One simple and useful trick for lossy compression is to simply leave out some of the data. Let's take a look at how this “leave-it-out” trick works in the case of black-and-white pictures. First we need to understand a little about how black-and-white pictures are stored in a computer. A picture consists of a large number of small dots, called “pixels.” Each pixel has exactly one color, which could be black, white, or any shade of gray in between. Of course, we are not generally aware of these pixels because they are so small, but you can see the individual pixels if you look closely enough at a monitor or TV screen.

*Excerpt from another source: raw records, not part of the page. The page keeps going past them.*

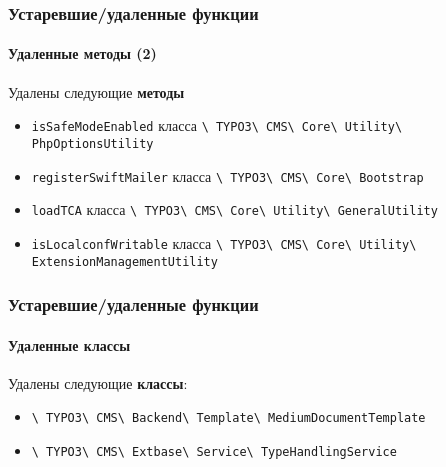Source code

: \begin{frame}[fragile]
	\frametitle{Устаревшие/удаленные функции}
	\framesubtitle{Удаленные методы (2)}

	Удалены следующие \textbf{методы}

	\begin{itemize}

		\item
			\small
				\texttt{isSafeModeEnabled}\newline
				класса
				\texttt{\textbackslash
					TYPO3\textbackslash
					CMS\textbackslash
					Core\textbackslash
					Utility\textbackslash
					PhpOptionsUtility}
			\normalsize
		\item
			\small
				\texttt{registerSwiftMailer}\newline
				класса
				\texttt{\textbackslash
					TYPO3\textbackslash
					CMS\textbackslash
					Core\textbackslash
					Bootstrap}
			\normalsize
		\item
			\small
				\texttt{loadTCA}\newline
				класса
				\texttt{\textbackslash
					TYPO3\textbackslash
					CMS\textbackslash
					Core\textbackslash
					Utility\textbackslash
					GeneralUtility}
			\normalsize
		\item
			\small
				\texttt{isLocalconfWritable}\newline
				класса
				\texttt{\textbackslash
					TYPO3\textbackslash
					CMS\textbackslash
					Core\textbackslash
					Utility\textbackslash
					ExtensionManagementUtility}
			\normalsize

	\end{itemize}

\end{frame}


\begin{frame}[fragile]
	\frametitle{Устаревшие/удаленные функции}
	\framesubtitle{Удаленные классы}

	Удалены следующие \textbf{классы}:

	\begin{itemize}

		\item
			\smaller
				\texttt{\textbackslash
					TYPO3\textbackslash
					CMS\textbackslash
					Backend\textbackslash
					Template\textbackslash
					MediumDocumentTemplate}
			\normalsize
		\item
			\smaller
				\texttt{\textbackslash
					TYPO3\textbackslash
					CMS\textbackslash
					Extbase\textbackslash
					Service\textbackslash
					TypeHandlingService}
			\normalsize

	\end{itemize}

\end{frame}

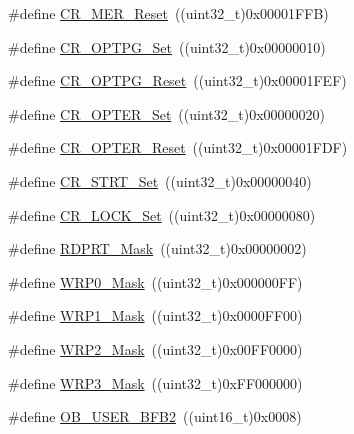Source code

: \begin{DoxyCompactItemize}
\#define \mbox{\hyperlink{group___f_l_a_s_h___private___defines_gabed855f33ff965c530c2b09a49a987f5}{C\+R\+\_\+\+M\+E\+R\+\_\+\+Reset}}~((uint32\+\_\+t)0x00001\+F\+F\+B)
\item 
\#define \mbox{\hyperlink{group___f_l_a_s_h___private___defines_ga84ec77ffaa2a83edeef385e3a36171f8}{C\+R\+\_\+\+O\+P\+T\+P\+G\+\_\+\+Set}}~((uint32\+\_\+t)0x00000010)
\item 
\#define \mbox{\hyperlink{group___f_l_a_s_h___private___defines_ga9dd2ca46f4e8edfa098e1481699c08b7}{C\+R\+\_\+\+O\+P\+T\+P\+G\+\_\+\+Reset}}~((uint32\+\_\+t)0x00001\+F\+E\+F)
\item 
\#define \mbox{\hyperlink{group___f_l_a_s_h___private___defines_gac5707368555a5b7400eea1e306b62b16}{C\+R\+\_\+\+O\+P\+T\+E\+R\+\_\+\+Set}}~((uint32\+\_\+t)0x00000020)
\item 
\#define \mbox{\hyperlink{group___f_l_a_s_h___private___defines_ga0245cfe194895f1ad98ba66f8eda3e47}{C\+R\+\_\+\+O\+P\+T\+E\+R\+\_\+\+Reset}}~((uint32\+\_\+t)0x00001\+F\+D\+F)
\item 
\#define \mbox{\hyperlink{group___f_l_a_s_h___private___defines_ga0e6349818d8602ffffc56e5e04d9ab13}{C\+R\+\_\+\+S\+T\+R\+T\+\_\+\+Set}}~((uint32\+\_\+t)0x00000040)
\item 
\#define \mbox{\hyperlink{group___f_l_a_s_h___private___defines_gaee27a8100366266daa8d3a69c589e4b9}{C\+R\+\_\+\+L\+O\+C\+K\+\_\+\+Set}}~((uint32\+\_\+t)0x00000080)
\item 
\#define \mbox{\hyperlink{group___f_l_a_s_h___private___defines_gaa624b669116384b971b838ae201cad9f}{R\+D\+P\+R\+T\+\_\+\+Mask}}~((uint32\+\_\+t)0x00000002)
\item 
\#define \mbox{\hyperlink{group___f_l_a_s_h___private___defines_ga79707964cbd409601e1ddf6064cf1c5c}{W\+R\+P0\+\_\+\+Mask}}~((uint32\+\_\+t)0x000000\+F\+F)
\item 
\#define \mbox{\hyperlink{group___f_l_a_s_h___private___defines_gaa2b2535ba91736dd2d6baa92068686e0}{W\+R\+P1\+\_\+\+Mask}}~((uint32\+\_\+t)0x0000\+F\+F00)
\item 
\#define \mbox{\hyperlink{group___f_l_a_s_h___private___defines_ga4676f67c7be97a09eb1c6a5753ce0523}{W\+R\+P2\+\_\+\+Mask}}~((uint32\+\_\+t)0x00\+F\+F0000)
\item 
\#define \mbox{\hyperlink{group___f_l_a_s_h___private___defines_ga649ce8b78520ca192b41aabe2daef035}{W\+R\+P3\+\_\+\+Mask}}~((uint32\+\_\+t)0x\+F\+F000000)
\item 
\#define \mbox{\hyperlink{group___f_l_a_s_h___private___defines_ga5098bd938dadebbbdf9e628c84b2dcf0}{O\+B\+\_\+\+U\+S\+E\+R\+\_\+\+B\+F\+B2}}~((uint16\+\_\+t)0x0008)

\end{DoxyCompactItemize}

In a black-and-white picture stored in a computer, each possible pixel color is represented by a number. For this example, let's assume that higher numbers represent whiter colors, with 100 being the highest. So 100 represents white, 0 represents black, 50 represents a medium shade of gray, 90 represents a light gray, and so on. The pixels are arranged in a rectangular array of rows and columns, with each pixel representing the color at some very small part of the picture. The total number of rows and columns tells you the “resolution” of the image. For example, many high-definition TV sets have a resolution of 1920 by 1080—that means there are 1920 columns of pixels and 1080 rows of pixels. The total number of pixels is found by multiplying 1920 by 1080, which gives over 2 million pixels! Digital cameras use the same terminology. A “megapixel” is just a fancy name for a million pixels. So a 5-megapixel camera has enough rows and columns of pixels so that when you multiply the number of rows by the number of columns, you get more than 5 million. When a picture is stored in a computer, it is just a list of numbers, one for each pixel.

The picture of a house with a turret shown at the top left of the figure on the next page has a much lower resolution than a highdefinition TV: only 320 by 240. Nevertheless, the number of pixels is still rather large (320 × 240 = 76,800), and the file that stores this picture in uncompressed form uses over 230 kilobytes of storage space. A kilobyte, by the way, is equivalent to about 1000 characters of text—roughly the size of a one-paragraph e-mail, for instance. Very approximately, then, the top-left picture, when stored as a file, requires the same amount of disk space as around 200 short e-mail messages.

We can compress this file with the following extremely simple technique: ignore, or “leave out,” every second row of pixels and every second column of pixels. The leave-it-out trick really is that simple! In this case, it results in a picture with a smaller resolution of 160 by 120, shown below the original picture in the figure. The size of this file is only one-quarter of the original (about 57 kilobytes). This is because there are only one-quarter as many pixels—we reduced both the width
and
the height of the image by one-half. Effectively, the size of the image was reduced by 50% twice—once horizontally and once vertically—resulting in a final size that is only 25% of the original.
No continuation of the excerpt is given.